-- What you are asked to do --
Restrict the output to the lines below starting at the one that contains "previous $\hookrightarrow$ Consistency" and ending at the one that contains "May be erroneous", and restate them word for word, both ends included.

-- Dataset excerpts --
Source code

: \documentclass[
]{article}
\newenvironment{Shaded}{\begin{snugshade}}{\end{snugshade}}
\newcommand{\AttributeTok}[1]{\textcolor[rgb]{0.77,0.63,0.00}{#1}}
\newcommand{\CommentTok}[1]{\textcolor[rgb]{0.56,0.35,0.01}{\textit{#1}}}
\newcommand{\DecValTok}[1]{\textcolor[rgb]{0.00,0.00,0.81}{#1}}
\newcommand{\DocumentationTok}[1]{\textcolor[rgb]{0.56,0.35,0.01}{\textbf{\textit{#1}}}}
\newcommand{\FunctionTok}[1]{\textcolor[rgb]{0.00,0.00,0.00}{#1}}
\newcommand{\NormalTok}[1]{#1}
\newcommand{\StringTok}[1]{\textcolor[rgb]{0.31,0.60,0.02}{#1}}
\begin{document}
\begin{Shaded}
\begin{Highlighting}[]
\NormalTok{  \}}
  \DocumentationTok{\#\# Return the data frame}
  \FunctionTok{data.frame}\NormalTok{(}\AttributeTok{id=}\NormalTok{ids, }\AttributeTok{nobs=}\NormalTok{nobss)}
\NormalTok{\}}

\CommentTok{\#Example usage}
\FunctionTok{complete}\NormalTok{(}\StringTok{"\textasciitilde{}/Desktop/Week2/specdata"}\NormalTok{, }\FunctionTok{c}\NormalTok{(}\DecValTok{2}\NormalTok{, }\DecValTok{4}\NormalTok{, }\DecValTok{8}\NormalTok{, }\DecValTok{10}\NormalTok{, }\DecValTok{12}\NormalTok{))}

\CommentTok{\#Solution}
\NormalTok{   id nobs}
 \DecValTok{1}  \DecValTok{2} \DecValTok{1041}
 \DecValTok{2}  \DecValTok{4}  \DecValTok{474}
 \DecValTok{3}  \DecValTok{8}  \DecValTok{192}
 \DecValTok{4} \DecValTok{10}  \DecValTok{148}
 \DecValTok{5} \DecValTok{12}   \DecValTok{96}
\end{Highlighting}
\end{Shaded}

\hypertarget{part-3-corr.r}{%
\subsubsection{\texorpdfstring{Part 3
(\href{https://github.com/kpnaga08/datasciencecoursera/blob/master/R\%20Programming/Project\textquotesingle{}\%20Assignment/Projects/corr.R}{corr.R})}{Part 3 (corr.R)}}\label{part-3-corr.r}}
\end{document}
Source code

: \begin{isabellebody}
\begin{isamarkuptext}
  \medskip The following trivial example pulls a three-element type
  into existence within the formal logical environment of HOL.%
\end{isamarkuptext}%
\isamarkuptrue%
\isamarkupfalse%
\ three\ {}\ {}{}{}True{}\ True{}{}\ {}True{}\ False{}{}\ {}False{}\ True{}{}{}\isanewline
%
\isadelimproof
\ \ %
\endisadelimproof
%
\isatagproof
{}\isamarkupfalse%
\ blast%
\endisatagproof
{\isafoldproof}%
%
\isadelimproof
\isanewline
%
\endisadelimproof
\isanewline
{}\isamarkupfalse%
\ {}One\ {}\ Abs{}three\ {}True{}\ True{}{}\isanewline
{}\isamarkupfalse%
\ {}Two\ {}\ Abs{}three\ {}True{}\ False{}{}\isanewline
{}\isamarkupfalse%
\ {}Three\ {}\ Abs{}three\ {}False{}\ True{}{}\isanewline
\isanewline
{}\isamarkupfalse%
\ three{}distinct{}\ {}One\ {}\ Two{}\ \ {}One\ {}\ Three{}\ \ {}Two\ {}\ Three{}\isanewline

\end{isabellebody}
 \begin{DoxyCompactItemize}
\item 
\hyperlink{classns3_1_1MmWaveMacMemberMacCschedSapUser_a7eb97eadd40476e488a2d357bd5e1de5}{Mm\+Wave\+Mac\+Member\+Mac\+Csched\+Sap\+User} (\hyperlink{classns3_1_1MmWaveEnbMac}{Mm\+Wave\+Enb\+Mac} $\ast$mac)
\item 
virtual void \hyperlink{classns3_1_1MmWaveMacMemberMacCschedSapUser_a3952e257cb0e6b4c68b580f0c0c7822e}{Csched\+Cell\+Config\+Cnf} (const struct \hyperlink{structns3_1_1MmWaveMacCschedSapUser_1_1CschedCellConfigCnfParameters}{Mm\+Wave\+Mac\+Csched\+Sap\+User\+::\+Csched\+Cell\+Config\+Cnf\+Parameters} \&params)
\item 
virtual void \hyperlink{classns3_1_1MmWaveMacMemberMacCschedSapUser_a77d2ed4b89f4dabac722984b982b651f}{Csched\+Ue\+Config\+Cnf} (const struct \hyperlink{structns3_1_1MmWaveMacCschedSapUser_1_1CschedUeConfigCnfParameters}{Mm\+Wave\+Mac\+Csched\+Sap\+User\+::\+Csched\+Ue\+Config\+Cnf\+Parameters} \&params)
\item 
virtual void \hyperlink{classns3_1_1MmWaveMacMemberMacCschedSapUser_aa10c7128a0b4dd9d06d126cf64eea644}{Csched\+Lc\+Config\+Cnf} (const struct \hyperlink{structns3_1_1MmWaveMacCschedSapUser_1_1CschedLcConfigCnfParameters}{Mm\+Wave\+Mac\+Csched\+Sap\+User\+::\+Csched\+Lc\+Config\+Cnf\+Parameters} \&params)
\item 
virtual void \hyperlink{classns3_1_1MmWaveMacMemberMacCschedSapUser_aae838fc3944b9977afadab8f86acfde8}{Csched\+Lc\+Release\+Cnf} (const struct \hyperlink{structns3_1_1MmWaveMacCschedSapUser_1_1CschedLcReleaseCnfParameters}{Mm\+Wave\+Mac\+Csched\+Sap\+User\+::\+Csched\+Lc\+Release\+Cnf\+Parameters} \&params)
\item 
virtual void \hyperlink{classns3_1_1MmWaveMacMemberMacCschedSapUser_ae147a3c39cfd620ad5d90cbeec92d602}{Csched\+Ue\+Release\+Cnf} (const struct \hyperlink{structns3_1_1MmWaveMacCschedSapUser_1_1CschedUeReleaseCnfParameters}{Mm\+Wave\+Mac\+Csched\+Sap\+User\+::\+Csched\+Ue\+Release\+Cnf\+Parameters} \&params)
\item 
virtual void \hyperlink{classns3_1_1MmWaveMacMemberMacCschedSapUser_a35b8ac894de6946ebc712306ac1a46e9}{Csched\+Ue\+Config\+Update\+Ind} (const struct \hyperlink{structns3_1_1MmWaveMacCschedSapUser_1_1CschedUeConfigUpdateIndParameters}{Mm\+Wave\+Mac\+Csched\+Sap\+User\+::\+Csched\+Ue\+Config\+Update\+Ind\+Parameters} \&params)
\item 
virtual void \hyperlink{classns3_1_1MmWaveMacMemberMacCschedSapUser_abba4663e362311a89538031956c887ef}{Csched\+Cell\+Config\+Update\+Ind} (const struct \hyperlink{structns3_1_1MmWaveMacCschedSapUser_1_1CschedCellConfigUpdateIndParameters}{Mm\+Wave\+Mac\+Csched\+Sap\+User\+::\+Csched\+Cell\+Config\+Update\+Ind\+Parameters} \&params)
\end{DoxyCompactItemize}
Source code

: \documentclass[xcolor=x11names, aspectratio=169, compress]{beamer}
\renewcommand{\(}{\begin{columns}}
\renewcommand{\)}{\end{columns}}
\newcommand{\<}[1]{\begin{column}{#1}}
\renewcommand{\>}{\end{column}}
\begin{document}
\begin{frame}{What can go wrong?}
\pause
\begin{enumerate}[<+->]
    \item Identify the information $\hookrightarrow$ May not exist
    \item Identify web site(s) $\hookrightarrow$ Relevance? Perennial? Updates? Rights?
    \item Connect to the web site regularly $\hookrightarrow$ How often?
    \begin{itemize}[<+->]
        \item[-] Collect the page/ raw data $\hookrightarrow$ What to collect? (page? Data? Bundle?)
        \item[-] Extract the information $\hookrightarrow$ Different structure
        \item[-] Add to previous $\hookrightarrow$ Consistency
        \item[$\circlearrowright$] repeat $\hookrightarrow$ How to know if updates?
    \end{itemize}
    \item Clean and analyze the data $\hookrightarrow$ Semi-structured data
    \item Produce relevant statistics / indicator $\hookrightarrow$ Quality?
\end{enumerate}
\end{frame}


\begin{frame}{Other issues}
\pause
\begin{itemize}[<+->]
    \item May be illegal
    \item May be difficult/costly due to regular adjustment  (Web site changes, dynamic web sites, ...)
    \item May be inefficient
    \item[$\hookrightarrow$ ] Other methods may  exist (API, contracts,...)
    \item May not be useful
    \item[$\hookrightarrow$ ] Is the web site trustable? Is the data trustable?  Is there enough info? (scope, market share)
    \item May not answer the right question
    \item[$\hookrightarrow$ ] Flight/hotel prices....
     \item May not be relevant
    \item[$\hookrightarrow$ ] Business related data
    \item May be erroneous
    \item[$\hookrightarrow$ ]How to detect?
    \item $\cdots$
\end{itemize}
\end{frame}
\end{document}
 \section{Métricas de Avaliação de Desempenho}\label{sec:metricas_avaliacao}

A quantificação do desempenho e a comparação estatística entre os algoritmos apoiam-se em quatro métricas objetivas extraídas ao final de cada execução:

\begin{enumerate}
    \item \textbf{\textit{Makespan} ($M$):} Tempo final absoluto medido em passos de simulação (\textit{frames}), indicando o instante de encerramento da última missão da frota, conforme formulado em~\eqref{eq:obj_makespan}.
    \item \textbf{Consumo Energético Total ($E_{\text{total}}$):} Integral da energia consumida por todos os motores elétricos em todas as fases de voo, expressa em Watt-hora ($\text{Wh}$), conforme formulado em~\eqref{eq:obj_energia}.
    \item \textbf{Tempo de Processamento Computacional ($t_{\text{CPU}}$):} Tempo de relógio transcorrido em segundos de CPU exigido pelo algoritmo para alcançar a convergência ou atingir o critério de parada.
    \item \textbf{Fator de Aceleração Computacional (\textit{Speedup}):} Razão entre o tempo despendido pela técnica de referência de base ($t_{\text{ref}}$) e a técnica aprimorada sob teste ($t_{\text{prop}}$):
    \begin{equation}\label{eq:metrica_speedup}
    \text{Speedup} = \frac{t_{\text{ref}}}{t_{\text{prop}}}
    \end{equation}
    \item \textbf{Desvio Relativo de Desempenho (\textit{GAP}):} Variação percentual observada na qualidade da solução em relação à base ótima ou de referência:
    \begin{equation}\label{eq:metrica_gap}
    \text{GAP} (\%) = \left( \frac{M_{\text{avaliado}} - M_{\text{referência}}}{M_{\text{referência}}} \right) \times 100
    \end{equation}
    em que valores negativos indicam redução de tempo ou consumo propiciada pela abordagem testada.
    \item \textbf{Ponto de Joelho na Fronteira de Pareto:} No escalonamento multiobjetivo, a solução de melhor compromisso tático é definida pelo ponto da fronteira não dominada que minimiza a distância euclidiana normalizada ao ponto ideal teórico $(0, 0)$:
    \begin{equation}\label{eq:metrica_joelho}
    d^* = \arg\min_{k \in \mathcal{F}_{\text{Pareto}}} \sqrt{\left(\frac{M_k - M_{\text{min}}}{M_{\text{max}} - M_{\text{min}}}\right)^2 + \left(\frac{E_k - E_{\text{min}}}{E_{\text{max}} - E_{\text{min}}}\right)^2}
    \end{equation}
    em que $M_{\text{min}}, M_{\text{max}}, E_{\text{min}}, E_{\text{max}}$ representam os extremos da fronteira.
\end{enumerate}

-- Answer space --
        \item[-] Add to previous $\hookrightarrow$ Consistency
        \item[$\circlearrowright$] repeat $\hookrightarrow$ How to know if updates?
    \end{itemize}
    \item Clean and analyze the data $\hookrightarrow$ Semi-structured data
    \item Produce relevant statistics / indicator $\hookrightarrow$ Quality?
\end{enumerate}
\end{frame}


\begin{frame}{Other issues}
\pause
\begin{itemize}[<+->]
    \item May be illegal
    \item May be difficult/costly due to regular adjustment  (Web site changes, dynamic web sites, ...)
    \item May be inefficient
    \item[$\hookrightarrow$ ] Other methods may  exist (API, contracts,...)
    \item May not be useful
    \item[$\hookrightarrow$ ] Is the web site trustable? Is the data trustable?  Is there enough info? (scope, market share)
    \item May not answer the right question
    \item[$\hookrightarrow$ ] Flight/hotel prices....
     \item May not be relevant
    \item[$\hookrightarrow$ ] Business related data
    \item May be erroneous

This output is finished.